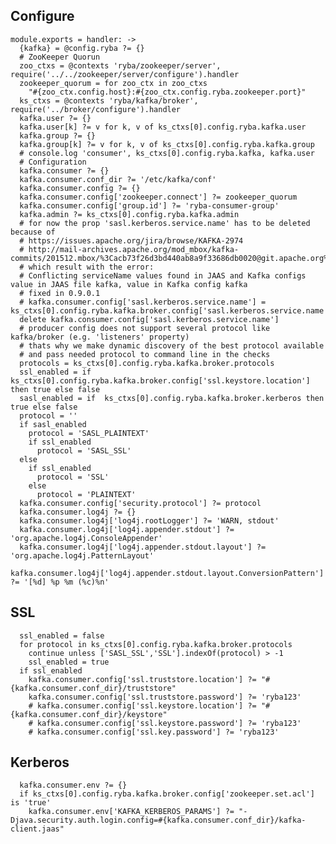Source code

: 

## Configure

    module.exports = handler: ->
      {kafka} = @config.ryba ?= {}
      # ZooKeeper Quorun
      zoo_ctxs = @contexts 'ryba/zookeeper/server', require('../../zookeeper/server/configure').handler
      zookeeper_quorum = for zoo_ctx in zoo_ctxs
        "#{zoo_ctx.config.host}:#{zoo_ctx.config.ryba.zookeeper.port}"
      ks_ctxs = @contexts 'ryba/kafka/broker', require('../broker/configure').handler
      kafka.user ?= {}
      kafka.user[k] ?= v for k, v of ks_ctxs[0].config.ryba.kafka.user
      kafka.group ?= {}
      kafka.group[k] ?= v for k, v of ks_ctxs[0].config.ryba.kafka.group
      # console.log 'consumer', ks_ctxs[0].config.ryba.kafka, kafka.user
      # Configuration
      kafka.consumer ?= {}
      kafka.consumer.conf_dir ?= '/etc/kafka/conf'
      kafka.consumer.config ?= {}
      kafka.consumer.config['zookeeper.connect'] ?= zookeeper_quorum
      kafka.consumer.config['group.id'] ?= 'ryba-consumer-group'
      kafka.admin ?= ks_ctxs[0].config.ryba.kafka.admin
      # for now the prop 'sasl.kerberos.service.name' has to be deleted because of
      # https://issues.apache.org/jira/browse/KAFKA-2974
      # http://mail-archives.apache.org/mod_mbox/kafka-commits/201512.mbox/%3Cacb73f26d3bd440ab8a9f33686db0020@git.apache.org%3E
      # which result with the error:
      # Conflicting serviceName values found in JAAS and Kafka configs value in JAAS file kafka, value in Kafka config kafka
      # fixed in 0.9.0.1
      # kafka.consumer.config['sasl.kerberos.service.name'] =  ks_ctxs[0].config.ryba.kafka.broker.config['sasl.kerberos.service.name']
      delete kafka.consumer.config['sasl.kerberos.service.name']
      # producer config does not support several protocol like kafka/broker (e.g. 'listeners' property)
      # thats why we make dynamic discovery of the best protocol available
      # and pass needed protocol to command line in the checks
      protocols = ks_ctxs[0].config.ryba.kafka.broker.protocols
      ssl_enabled = if  ks_ctxs[0].config.ryba.kafka.broker.config['ssl.keystore.location'] then true else false
      sasl_enabled = if  ks_ctxs[0].config.ryba.kafka.broker.kerberos then true else false
      protocol = ''
      if sasl_enabled
        protocol = 'SASL_PLAINTEXT'
        if ssl_enabled
          protocol = 'SASL_SSL'
      else
        if ssl_enabled
          protocol = 'SSL'
        else
          protocol = 'PLAINTEXT'
      kafka.consumer.config['security.protocol'] ?= protocol
      kafka.consumer.log4j ?= {}
      kafka.consumer.log4j['log4j.rootLogger'] ?= 'WARN, stdout'
      kafka.consumer.log4j['log4j.appender.stdout'] ?= 'org.apache.log4j.ConsoleAppender'
      kafka.consumer.log4j['log4j.appender.stdout.layout'] ?= 'org.apache.log4j.PatternLayout'
      kafka.consumer.log4j['log4j.appender.stdout.layout.ConversionPattern'] ?= '[%d] %p %m (%c)%n'

## SSL

      ssl_enabled = false
      for protocol in ks_ctxs[0].config.ryba.kafka.broker.protocols
        continue unless ['SASL_SSL','SSL'].indexOf(protocol) > -1
        ssl_enabled = true
      if ssl_enabled
        kafka.consumer.config['ssl.truststore.location'] ?= "#{kafka.consumer.conf_dir}/truststore"
        kafka.consumer.config['ssl.truststore.password'] ?= 'ryba123'
        # kafka.consumer.config['ssl.keystore.location'] ?= "#{kafka.consumer.conf_dir}/keystore"
        # kafka.consumer.config['ssl.keystore.password'] ?= 'ryba123'
        # kafka.consumer.config['ssl.key.password'] ?= 'ryba123'


## Kerberos

      kafka.consumer.env ?= {}
      if ks_ctxs[0].config.ryba.kafka.broker.config['zookeeper.set.acl'] is 'true'
        kafka.consumer.env['KAFKA_KERBEROS_PARAMS'] ?= "-Djava.security.auth.login.config=#{kafka.consumer.conf_dir}/kafka-client.jaas"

**Your assignment**
What you return should be exactly the lines above, starting at the one with "kafka.group[k] ?= v" and ending at the one with "protocol = 'PLAINTEXT'", and nothing else.

**Result**
      kafka.group[k] ?= v for k, v of ks_ctxs[0].config.ryba.kafka.group
      # console.log 'consumer', ks_ctxs[0].config.ryba.kafka, kafka.user
      # Configuration
      kafka.consumer ?= {}
      kafka.consumer.conf_dir ?= '/etc/kafka/conf'
      kafka.consumer.config ?= {}
      kafka.consumer.config['zookeeper.connect'] ?= zookeeper_quorum
      kafka.consumer.config['group.id'] ?= 'ryba-consumer-group'
      kafka.admin ?= ks_ctxs[0].config.ryba.kafka.admin
      # for now the prop 'sasl.kerberos.service.name' has to be deleted because of
      # https://issues.apache.org/jira/browse/KAFKA-2974
      # http://mail-archives.apache.org/mod_mbox/kafka-commits/201512.mbox/%3Cacb73f26d3bd440ab8a9f33686db0020@git.apache.org%3E
      # which result with the error:
      # Conflicting serviceName values found in JAAS and Kafka configs value in JAAS file kafka, value in Kafka config kafka
      # fixed in 0.9.0.1
      # kafka.consumer.config['sasl.kerberos.service.name'] =  ks_ctxs[0].config.ryba.kafka.broker.config['sasl.kerberos.service.name']
      delete kafka.consumer.config['sasl.kerberos.service.name']
      # producer config does not support several protocol like kafka/broker (e.g. 'listeners' property)
      # thats why we make dynamic discovery of the best protocol available
      # and pass needed protocol to command line in the checks
      protocols = ks_ctxs[0].config.ryba.kafka.broker.protocols
      ssl_enabled = if  ks_ctxs[0].config.ryba.kafka.broker.config['ssl.keystore.location'] then true else false
      sasl_enabled = if  ks_ctxs[0].config.ryba.kafka.broker.kerberos then true else false
      protocol = ''
      if sasl_enabled
        protocol = 'SASL_PLAINTEXT'
        if ssl_enabled
          protocol = 'SASL_SSL'
      else
        if ssl_enabled
          protocol = 'SSL'
        else
          protocol = 'PLAINTEXT'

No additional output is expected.